- **Work to complete**: For each line below that contains the word "github", make a copy.
**** Exercise input
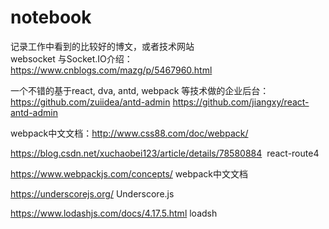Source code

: # notebook

记录工作中看到的比较好的博文，或者技术网站<br/>
websocket 与Socket.IO介绍：https://www.cnblogs.com/mazg/p/5467960.html

一个不错的基于react, dva, antd, webpack 等技术做的企业后台：https://github.com/zuiidea/antd-admin
                                                        https://github.com/jiangxy/react-antd-admin

webpack中文文档：http://www.css88.com/doc/webpack/

https://blog.csdn.net/xuchaobei123/article/details/78580884  react-route4

https://www.webpackjs.com/concepts/ webpack中文文档

https://underscorejs.org/  Underscore.js

https://www.lodashjs.com/docs/4.17.5.html loadsh

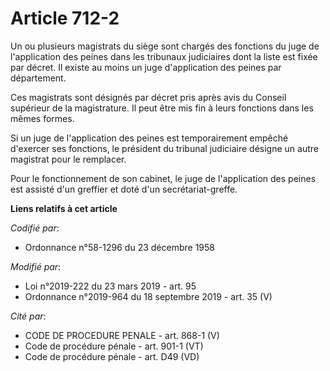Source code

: # Article 712-2

Un ou plusieurs magistrats du siège sont chargés des fonctions du juge de l'application des peines dans les tribunaux
judiciaires dont la liste est fixée par décret. Il existe au moins un juge d'application des peines par département.

Ces magistrats sont désignés par décret pris après avis du Conseil supérieur de la magistrature. Il peut être mis fin à leurs
fonctions dans les mêmes formes.

Si un juge de l'application des peines est temporairement empêché d'exercer ses fonctions, le président du tribunal
judiciaire désigne un autre magistrat pour le remplacer.

Pour le fonctionnement de son cabinet, le juge de l'application des peines est assisté d'un greffier et doté d'un
secrétariat-greffe.

**Liens relatifs à cet article**

_Codifié par_:

  - Ordonnance n°58-1296 du 23 décembre 1958

_Modifié par_:

  - Loi n°2019-222 du 23 mars 2019 - art. 95
  - Ordonnance n°2019-964 du 18 septembre 2019 - art. 35 (V)

_Cité par_:

  - CODE DE PROCEDURE PENALE - art. 868-1 (V)
  - Code de procédure pénale - art. 901-1 (VT)
  - Code de procédure pénale - art. D49 (VD)
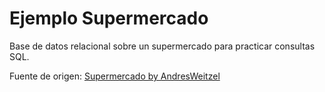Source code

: # Ejemplo Supermercado

Base de datos relacional sobre un supermercado para practicar consultas SQL.

Fuente de origen: [Supermercado by AndresWeitzel](https://github.com/andresWeitzel/db_supermercado_PostgreSQL)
********
- **The completed task**:
一个不错的基于react, dva, antd, webpack 等技术做的企业后台：https://github.com/zuiidea/antd-admin
                                                        https://github.com/jiangxy/react-antd-admin
Fuente de origen: [Supermercado by AndresWeitzel](https://github.com/andresWeitzel/db_supermercado_PostgreSQL)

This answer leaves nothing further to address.